Sean Owens of Woodbine Associates explains some of the factors to consider when selecting a collateral management system capable of meeting new industry requirements based on recent research that reviewed the business requirements of ten vendors systems.
Q. Can you summarize the main industry changes that will impact collateral management processes for financial institutions and how these new industry requirements will influence the search for collateral management systems generally?
Central clearing and new margin requirements in the swap markets remain the most significant changes affecting collateral management. They increase the complexity of collateral processing and cross-product netting, increase the amount of collateral needed and place constraints on acceptable securities. These changes not only impact post-trade processing, but also affect pre-trade decision making and daily funding and liquidity management. Clearing introduces the requirement for real time margin management and need for scalable automated processing capabilities. It is driving firms to upgrade their infrastructure or seek outsourced solutions. In both cases, firms are more closely integrating collateral management with trading and funding functions.
Q. When searching for systems, what advice can you offer readers for how to ensure the products match their current requirements?
Firms are increasingly following a holistic approach to upgrading systems infrastructure. Many firms seeking vendor solutions are looking for either a “point” solution strictly for collateral management that can be integrated with existing systems; or are seeking a more comprehensive (i.e. larger footprint) trading, risk or operating system, in which collateral management is an embedded element. In both cases, users will want to focus on the capabilities delivered for margin management, collateral processing, configurability and integration.
Selecting a well-suited vendor system requires rolling up ones sleeves and developing a sense of intimacy with its relevant characteristics. This extends beyond core functionality to include how well it interfaces with adjacent functional areas. It is important to ensure that any system, once integrated, delivers the specific capabilities required by its users.
Q. In your report you review the various vendor systems on offer. What are the main differentiators that vendors can provide and how should firms assess these differentiators when selecting a system?
We look at 10 systems in our report – both point solutions and larger systems. It is important to look at both, since this reflects decision-making considerations at many users. Collateral and margin management extend beyond traditional core processing and includes cross-functional elements in trading, risk and funding areas that now must be more closely integrated. We evaluate the systems in the report against this expanded set of requirements.
There are significant differentiators in several areas including: real time capabilities, degree of automation, configurability, inventory prioritization and optimization, analytics and other areas. While all of the systems provide automated straight-through processing (STP), vendors have responded to user needs beyond core collateral processing and have made some significant strides over the last 12 months. Most now provide some form of collateral prioritization to counterparty agreements on a sequential basis. Several offer rules-based enterprise optimization across multiple / all agreements.

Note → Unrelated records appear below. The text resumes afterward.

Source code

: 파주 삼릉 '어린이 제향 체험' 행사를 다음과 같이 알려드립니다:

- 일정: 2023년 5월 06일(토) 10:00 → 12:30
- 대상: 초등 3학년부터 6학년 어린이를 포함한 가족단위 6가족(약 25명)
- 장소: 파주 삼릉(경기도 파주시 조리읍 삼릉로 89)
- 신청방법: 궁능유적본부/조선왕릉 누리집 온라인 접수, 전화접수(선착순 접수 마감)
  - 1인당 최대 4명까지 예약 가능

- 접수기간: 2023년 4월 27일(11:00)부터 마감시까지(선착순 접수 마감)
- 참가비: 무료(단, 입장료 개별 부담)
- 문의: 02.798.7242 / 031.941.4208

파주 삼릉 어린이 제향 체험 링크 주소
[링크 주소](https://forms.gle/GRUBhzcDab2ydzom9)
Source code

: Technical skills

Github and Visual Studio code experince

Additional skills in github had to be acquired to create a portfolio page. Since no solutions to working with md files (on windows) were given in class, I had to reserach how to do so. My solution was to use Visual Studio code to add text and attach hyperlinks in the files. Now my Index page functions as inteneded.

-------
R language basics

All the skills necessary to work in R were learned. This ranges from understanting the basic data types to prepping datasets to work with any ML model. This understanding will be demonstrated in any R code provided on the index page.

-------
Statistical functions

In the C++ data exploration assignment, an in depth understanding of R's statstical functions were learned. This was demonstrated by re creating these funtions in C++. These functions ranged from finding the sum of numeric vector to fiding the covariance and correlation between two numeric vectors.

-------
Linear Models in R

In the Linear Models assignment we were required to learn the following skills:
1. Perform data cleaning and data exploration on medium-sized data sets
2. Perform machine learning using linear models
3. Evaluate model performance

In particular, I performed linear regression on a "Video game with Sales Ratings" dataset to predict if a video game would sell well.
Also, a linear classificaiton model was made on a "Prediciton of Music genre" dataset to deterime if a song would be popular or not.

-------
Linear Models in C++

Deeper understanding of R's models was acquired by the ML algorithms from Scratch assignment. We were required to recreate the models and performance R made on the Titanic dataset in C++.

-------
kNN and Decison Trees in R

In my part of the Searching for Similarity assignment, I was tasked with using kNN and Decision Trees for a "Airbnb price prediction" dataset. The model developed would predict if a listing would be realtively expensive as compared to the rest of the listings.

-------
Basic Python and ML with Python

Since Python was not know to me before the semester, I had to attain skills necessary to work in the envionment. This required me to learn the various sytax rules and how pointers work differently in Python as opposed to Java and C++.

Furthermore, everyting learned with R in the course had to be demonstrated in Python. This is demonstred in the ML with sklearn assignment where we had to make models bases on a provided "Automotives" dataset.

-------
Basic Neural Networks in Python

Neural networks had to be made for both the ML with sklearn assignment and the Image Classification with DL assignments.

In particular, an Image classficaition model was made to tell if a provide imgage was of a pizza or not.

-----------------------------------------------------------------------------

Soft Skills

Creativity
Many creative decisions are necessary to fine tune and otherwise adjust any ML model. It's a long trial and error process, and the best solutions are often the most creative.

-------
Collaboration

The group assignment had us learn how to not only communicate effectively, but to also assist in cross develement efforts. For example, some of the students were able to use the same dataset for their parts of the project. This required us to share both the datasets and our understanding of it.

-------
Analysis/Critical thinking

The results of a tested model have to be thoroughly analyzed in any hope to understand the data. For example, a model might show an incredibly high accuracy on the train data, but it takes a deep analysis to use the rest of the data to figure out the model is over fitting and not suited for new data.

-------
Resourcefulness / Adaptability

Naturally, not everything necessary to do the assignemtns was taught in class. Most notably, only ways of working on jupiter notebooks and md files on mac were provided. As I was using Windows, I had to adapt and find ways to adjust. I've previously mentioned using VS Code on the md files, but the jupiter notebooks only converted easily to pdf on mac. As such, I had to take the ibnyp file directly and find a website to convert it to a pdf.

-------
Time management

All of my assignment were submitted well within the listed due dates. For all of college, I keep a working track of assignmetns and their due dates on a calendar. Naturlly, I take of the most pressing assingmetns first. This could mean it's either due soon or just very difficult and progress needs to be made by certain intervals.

In addition, many are now integrated with AcadiaSoft’s margin call messaging to provide more seamless and complete automation of the workflow. Margin analytics and collateral forecasting capabilities vary across systems and are a work-in-progress at some firms. These ancillary capabilities are meaningful differentiators that often have a significant impact system selection.
Q. Cost often is a clear motivator for selecting a system. When is it useful for a firm to spend more to get more?
Cost, budget, internal politics and other factors have a major impact on technology and infrastructure decision making. The challenge is to get good value – i.e.: selecting systems that are scalable and flexible to support both current and future business needs in the most cost effective manner. For some this may mean upgrading collateral and margin management capabilities as part of a strategic systems overhaul. Others will find value through integration of a component solution. Each vendor system has a distinct value proposition, which may or may not suit an organizations needs. We distill the “essence” of each system in the report to help identify which offer good relative value.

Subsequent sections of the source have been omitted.